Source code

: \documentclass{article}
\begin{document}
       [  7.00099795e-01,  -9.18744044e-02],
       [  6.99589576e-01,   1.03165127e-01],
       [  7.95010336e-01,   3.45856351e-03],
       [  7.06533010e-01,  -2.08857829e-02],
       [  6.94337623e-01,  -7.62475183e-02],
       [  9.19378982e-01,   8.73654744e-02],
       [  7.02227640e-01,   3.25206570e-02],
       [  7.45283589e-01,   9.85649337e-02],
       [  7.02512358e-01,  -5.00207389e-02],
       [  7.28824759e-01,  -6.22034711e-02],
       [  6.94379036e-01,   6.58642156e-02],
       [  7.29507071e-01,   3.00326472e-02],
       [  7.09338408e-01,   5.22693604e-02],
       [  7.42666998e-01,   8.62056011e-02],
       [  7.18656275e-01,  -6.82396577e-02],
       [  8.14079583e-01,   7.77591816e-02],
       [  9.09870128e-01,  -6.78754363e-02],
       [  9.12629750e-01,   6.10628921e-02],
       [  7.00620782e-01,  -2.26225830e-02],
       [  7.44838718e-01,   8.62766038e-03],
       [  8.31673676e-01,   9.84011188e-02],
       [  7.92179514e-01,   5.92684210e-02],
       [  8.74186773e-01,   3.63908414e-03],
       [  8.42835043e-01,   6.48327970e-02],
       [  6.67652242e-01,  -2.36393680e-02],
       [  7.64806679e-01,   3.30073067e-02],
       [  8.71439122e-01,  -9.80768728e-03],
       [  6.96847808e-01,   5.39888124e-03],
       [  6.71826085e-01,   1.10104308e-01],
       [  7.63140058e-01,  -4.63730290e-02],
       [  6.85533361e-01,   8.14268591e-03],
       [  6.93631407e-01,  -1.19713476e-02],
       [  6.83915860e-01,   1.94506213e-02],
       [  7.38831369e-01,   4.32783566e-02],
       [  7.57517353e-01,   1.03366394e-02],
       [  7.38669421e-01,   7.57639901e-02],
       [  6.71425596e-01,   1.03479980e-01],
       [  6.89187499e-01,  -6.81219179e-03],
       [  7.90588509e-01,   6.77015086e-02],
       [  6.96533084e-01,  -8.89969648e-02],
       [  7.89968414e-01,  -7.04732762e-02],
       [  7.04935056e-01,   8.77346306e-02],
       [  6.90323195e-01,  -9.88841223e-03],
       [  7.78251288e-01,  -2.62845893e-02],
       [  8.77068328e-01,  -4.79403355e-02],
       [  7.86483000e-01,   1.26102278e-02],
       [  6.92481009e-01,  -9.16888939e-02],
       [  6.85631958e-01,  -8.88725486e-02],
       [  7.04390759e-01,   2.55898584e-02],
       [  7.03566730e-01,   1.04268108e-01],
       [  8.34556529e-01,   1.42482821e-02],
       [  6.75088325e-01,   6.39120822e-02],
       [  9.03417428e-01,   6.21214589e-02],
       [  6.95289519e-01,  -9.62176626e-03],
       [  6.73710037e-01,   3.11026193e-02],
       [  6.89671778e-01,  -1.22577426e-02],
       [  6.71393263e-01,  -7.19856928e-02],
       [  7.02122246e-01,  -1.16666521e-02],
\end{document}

◆ EXERCISE GOAL ◆
Word for word, reproduce every record shown above.

◆ OUTPUT OF THE EXERCISE ◆
Source code

: \documentclass{article}
\begin{document}
       [  7.00099795e-01,  -9.18744044e-02],
       [  6.99589576e-01,   1.03165127e-01],
       [  7.95010336e-01,   3.45856351e-03],
       [  7.06533010e-01,  -2.08857829e-02],
       [  6.94337623e-01,  -7.62475183e-02],
       [  9.19378982e-01,   8.73654744e-02],
       [  7.02227640e-01,   3.25206570e-02],
       [  7.45283589e-01,   9.85649337e-02],
       [  7.02512358e-01,  -5.00207389e-02],
       [  7.28824759e-01,  -6.22034711e-02],
       [  6.94379036e-01,   6.58642156e-02],
       [  7.29507071e-01,   3.00326472e-02],
       [  7.09338408e-01,   5.22693604e-02],
       [  7.42666998e-01,   8.62056011e-02],
       [  7.18656275e-01,  -6.82396577e-02],
       [  8.14079583e-01,   7.77591816e-02],
       [  9.09870128e-01,  -6.78754363e-02],
       [  9.12629750e-01,   6.10628921e-02],
       [  7.00620782e-01,  -2.26225830e-02],
       [  7.44838718e-01,   8.62766038e-03],
       [  8.31673676e-01,   9.84011188e-02],
       [  7.92179514e-01,   5.92684210e-02],
       [  8.74186773e-01,   3.63908414e-03],
       [  8.42835043e-01,   6.48327970e-02],
       [  6.67652242e-01,  -2.36393680e-02],
       [  7.64806679e-01,   3.30073067e-02],
       [  8.71439122e-01,  -9.80768728e-03],
       [  6.96847808e-01,   5.39888124e-03],
       [  6.71826085e-01,   1.10104308e-01],
       [  7.63140058e-01,  -4.63730290e-02],
       [  6.85533361e-01,   8.14268591e-03],
       [  6.93631407e-01,  -1.19713476e-02],
       [  6.83915860e-01,   1.94506213e-02],
       [  7.38831369e-01,   4.32783566e-02],
       [  7.57517353e-01,   1.03366394e-02],
       [  7.38669421e-01,   7.57639901e-02],
       [  6.71425596e-01,   1.03479980e-01],
       [  6.89187499e-01,  -6.81219179e-03],
       [  7.90588509e-01,   6.77015086e-02],
       [  6.96533084e-01,  -8.89969648e-02],
       [  7.89968414e-01,  -7.04732762e-02],
       [  7.04935056e-01,   8.77346306e-02],
       [  6.90323195e-01,  -9.88841223e-03],
       [  7.78251288e-01,  -2.62845893e-02],
       [  8.77068328e-01,  -4.79403355e-02],
       [  7.86483000e-01,   1.26102278e-02],
       [  6.92481009e-01,  -9.16888939e-02],
       [  6.85631958e-01,  -8.88725486e-02],
       [  7.04390759e-01,   2.55898584e-02],
       [  7.03566730e-01,   1.04268108e-01],
       [  8.34556529e-01,   1.42482821e-02],
       [  6.75088325e-01,   6.39120822e-02],
       [  9.03417428e-01,   6.21214589e-02],
       [  6.95289519e-01,  -9.62176626e-03],
       [  6.73710037e-01,   3.11026193e-02],
       [  6.89671778e-01,  -1.22577426e-02],
       [  6.71393263e-01,  -7.19856928e-02],
       [  7.02122246e-01,  -1.16666521e-02],
\end{document}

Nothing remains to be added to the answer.